TASK TO COMPLETE: Scan the data, and whenever a line contains "definitions", copy it.

* * * *

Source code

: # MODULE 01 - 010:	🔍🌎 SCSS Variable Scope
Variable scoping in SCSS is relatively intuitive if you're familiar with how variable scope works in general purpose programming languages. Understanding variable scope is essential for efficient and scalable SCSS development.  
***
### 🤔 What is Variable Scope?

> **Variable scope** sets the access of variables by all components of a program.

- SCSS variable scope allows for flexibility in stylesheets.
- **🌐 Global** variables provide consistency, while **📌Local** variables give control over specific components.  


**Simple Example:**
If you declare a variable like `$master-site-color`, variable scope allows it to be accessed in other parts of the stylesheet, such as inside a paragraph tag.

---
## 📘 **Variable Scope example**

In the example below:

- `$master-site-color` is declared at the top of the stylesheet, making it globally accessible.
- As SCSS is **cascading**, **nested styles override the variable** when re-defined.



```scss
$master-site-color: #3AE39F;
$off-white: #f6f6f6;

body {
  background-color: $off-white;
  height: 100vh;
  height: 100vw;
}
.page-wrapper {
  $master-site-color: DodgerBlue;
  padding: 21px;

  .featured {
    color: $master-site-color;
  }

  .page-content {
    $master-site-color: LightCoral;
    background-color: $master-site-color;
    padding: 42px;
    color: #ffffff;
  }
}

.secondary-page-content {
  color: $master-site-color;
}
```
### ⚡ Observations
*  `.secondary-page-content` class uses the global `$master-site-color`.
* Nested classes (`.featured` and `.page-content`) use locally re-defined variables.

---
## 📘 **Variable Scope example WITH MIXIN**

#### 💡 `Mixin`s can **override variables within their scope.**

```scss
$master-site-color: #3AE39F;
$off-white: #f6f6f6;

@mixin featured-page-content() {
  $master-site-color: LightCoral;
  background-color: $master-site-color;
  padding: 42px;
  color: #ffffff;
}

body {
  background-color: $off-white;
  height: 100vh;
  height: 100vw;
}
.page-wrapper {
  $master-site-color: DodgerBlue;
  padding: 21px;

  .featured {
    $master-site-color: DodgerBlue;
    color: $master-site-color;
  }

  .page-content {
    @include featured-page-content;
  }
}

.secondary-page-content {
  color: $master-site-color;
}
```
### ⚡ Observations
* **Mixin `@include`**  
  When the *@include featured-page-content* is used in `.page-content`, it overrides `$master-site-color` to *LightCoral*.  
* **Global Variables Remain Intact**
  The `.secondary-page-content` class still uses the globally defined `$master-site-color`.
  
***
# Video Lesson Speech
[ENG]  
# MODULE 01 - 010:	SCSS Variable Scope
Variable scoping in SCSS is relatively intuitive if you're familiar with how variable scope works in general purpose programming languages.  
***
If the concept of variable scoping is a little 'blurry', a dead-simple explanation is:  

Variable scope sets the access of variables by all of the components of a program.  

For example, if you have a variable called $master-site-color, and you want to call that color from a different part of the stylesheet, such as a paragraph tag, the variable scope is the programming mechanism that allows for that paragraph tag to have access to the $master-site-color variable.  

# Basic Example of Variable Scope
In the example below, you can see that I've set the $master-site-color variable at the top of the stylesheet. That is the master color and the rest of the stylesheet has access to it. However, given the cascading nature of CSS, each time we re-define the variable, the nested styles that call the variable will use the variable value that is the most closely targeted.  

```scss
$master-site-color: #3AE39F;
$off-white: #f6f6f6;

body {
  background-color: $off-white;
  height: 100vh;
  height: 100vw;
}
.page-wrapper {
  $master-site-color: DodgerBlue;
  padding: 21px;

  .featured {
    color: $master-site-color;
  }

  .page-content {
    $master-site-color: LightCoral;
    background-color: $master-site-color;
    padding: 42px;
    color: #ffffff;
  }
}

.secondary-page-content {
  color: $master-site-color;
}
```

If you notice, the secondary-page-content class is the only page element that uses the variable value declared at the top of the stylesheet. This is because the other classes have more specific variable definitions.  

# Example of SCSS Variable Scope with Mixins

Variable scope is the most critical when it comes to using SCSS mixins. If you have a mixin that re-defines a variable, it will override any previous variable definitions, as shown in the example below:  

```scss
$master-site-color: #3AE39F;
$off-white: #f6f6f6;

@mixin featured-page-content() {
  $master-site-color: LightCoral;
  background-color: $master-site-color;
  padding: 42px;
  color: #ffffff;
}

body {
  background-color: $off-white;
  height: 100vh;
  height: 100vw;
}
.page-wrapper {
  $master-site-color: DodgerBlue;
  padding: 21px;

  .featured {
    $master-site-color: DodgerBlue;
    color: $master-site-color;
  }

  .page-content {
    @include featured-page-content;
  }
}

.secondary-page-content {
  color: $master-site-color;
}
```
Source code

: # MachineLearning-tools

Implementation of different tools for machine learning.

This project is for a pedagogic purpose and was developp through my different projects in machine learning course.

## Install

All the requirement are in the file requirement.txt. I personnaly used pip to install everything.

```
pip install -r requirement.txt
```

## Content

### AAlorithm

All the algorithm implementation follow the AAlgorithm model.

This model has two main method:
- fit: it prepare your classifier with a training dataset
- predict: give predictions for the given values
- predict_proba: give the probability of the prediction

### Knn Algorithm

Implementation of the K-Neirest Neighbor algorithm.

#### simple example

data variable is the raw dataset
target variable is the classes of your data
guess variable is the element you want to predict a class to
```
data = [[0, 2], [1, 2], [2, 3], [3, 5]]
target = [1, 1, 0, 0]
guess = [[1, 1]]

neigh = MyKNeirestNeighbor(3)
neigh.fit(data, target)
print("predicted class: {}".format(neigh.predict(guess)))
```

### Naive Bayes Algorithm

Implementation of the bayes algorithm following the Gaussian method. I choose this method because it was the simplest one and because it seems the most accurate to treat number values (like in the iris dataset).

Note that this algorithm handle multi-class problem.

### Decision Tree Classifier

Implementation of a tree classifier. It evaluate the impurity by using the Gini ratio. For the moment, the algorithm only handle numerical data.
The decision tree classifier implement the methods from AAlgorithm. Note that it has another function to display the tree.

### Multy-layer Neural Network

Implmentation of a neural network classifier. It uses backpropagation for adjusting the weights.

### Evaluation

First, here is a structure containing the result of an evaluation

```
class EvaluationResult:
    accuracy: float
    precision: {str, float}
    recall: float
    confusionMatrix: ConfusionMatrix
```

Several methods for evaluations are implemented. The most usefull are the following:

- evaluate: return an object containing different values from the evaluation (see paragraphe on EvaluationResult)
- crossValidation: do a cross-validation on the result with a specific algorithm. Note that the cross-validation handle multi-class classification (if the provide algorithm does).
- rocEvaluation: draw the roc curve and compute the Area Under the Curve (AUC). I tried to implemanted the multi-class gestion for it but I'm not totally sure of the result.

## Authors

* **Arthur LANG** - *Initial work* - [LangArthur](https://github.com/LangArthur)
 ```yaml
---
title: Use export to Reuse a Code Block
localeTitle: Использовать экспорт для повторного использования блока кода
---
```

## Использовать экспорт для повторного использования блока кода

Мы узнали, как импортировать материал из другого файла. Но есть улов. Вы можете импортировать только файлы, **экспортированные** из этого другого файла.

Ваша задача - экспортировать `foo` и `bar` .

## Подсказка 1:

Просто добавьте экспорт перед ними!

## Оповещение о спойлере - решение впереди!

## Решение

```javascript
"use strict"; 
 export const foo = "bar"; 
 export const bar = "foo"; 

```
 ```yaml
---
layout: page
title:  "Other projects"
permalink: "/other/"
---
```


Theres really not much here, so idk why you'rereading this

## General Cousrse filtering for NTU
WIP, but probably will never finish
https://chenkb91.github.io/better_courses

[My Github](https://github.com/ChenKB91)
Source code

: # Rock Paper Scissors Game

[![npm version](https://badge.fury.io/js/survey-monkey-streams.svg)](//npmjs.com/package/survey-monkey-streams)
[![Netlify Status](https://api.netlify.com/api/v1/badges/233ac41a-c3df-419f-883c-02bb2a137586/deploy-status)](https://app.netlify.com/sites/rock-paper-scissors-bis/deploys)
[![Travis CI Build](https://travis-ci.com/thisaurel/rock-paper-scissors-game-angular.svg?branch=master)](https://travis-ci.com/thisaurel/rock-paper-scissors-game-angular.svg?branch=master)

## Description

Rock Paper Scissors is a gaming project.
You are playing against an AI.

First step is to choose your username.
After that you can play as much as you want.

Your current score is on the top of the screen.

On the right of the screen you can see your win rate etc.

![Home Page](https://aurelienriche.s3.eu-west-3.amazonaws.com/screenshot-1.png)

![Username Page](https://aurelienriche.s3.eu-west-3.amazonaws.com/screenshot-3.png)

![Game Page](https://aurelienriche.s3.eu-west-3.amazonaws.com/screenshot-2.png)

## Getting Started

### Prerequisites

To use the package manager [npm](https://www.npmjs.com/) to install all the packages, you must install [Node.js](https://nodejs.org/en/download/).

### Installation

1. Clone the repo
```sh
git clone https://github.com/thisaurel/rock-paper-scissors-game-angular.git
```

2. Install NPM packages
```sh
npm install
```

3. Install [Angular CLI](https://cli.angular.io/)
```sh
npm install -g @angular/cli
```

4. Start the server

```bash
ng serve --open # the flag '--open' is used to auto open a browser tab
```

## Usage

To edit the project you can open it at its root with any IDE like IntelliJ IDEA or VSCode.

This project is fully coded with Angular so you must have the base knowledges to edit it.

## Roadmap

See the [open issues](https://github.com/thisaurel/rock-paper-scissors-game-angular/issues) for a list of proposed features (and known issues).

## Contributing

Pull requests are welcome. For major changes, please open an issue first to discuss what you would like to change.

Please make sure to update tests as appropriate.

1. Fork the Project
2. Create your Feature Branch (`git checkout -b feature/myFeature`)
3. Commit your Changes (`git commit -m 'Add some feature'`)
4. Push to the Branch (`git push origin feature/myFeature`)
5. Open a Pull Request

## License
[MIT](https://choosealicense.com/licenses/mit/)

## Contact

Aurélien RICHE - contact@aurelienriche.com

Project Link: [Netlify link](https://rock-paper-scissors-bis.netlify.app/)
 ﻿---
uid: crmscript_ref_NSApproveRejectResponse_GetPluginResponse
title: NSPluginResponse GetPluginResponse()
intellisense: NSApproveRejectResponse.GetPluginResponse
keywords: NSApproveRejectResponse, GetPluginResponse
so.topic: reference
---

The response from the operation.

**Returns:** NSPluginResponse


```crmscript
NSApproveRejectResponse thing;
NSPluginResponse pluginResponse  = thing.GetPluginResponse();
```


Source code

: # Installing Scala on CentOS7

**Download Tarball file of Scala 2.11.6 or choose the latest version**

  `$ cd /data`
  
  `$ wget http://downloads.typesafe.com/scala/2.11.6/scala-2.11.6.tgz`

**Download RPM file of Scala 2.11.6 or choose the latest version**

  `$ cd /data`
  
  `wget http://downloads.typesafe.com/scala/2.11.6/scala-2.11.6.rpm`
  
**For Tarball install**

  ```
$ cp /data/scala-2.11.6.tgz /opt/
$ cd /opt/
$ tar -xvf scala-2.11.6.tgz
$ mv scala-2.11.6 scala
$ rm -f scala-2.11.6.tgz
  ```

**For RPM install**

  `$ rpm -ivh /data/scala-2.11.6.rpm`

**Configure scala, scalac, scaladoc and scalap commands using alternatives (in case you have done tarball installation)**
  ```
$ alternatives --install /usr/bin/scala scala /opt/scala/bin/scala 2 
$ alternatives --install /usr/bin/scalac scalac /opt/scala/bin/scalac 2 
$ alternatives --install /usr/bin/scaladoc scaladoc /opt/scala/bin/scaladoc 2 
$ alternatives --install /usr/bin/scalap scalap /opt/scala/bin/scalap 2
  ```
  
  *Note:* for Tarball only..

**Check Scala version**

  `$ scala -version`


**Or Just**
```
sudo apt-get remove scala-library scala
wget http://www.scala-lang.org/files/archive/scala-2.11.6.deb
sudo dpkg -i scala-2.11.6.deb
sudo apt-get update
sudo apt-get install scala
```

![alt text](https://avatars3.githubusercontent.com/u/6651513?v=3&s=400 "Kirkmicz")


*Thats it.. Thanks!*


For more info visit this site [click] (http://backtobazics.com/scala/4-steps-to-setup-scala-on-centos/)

* * * *

TASK RESULT:
If you notice, the secondary-page-content class is the only page element that uses the variable value declared at the top of the stylesheet. This is because the other classes have more specific variable definitions.  
Variable scope is the most critical when it comes to using SCSS mixins. If you have a mixin that re-defines a variable, it will override any previous variable definitions, as shown in the example below:  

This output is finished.